= PROBLEM =
Go through the data below line by line. Give only the number of lines that contain "begin".
____
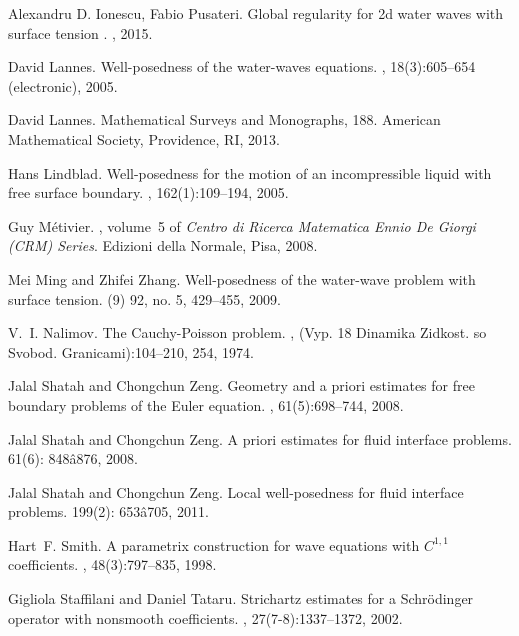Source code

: \documentclass[11pt,english]{smfart}
\theoremstyle{plain}
\theoremstyle{definition}
\numberwithin{equation}{section}
\begin{document}
\begin{thebibliography}{10}
Alexandru D. Ionescu, Fabio Pusateri.
\newblock Global regularity for 2d water waves with surface tension .
,  2015.

David Lannes.
\newblock Well-posedness of the water-waves equations.
, 18(3):605--654 (electronic), 2005.

David Lannes.
\newblock Mathematical Surveys and Monographs, 188. American Mathematical Society, Providence, RI, 2013. 

Hans Lindblad.
\newblock Well-posedness for the motion of an incompressible liquid with free
  surface boundary.
, 162(1):109--194, 2005.

Guy M{\'e}tivier.
, volume~5 of {\em Centro di Ricerca Matematica
  Ennio De Giorgi (CRM) Series}.
\newblock Edizioni della Normale, Pisa, 2008.

Mei Ming and Zhifei Zhang.
\newblock Well-posedness of the water-wave problem with surface tension.
 (9) 92, no. 5, 429--455, 2009. 

V.~I. Nalimov.
\newblock The {C}auchy-{P}oisson problem.
, (Vyp. 18 Dinamika Zidkost. so 
Svobod. Granicami):104--210, 254, 1974.

Jalal Shatah and Chongchun Zeng.
\newblock Geometry and a priori estimates for free boundary problems of the
  {E}uler equation.
, 61(5):698--744, 2008.

Jalal Shatah and Chongchun Zeng.
\newblock  A priori estimates for fluid interface problems.
 61(6): 848â876, 2008.

Jalal Shatah and Chongchun Zeng.
 \newblock Local well-posedness for fluid interface problems. 
 199(2): 653â705, 2011.

Hart~F. Smith.
\newblock A parametrix construction for wave equations with {$C^{1,1}$}
  coefficients.
, 48(3):797--835, 1998.

Gigliola Staffilani and Daniel Tataru.
\newblock Strichartz estimates for a {S}chr\"odinger operator with nonsmooth
  coefficients.
, 27(7-8):1337--1372, 2002.


\end{thebibliography}
\end{document}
____
= ANSWER FOR THIS EXERCISE =
2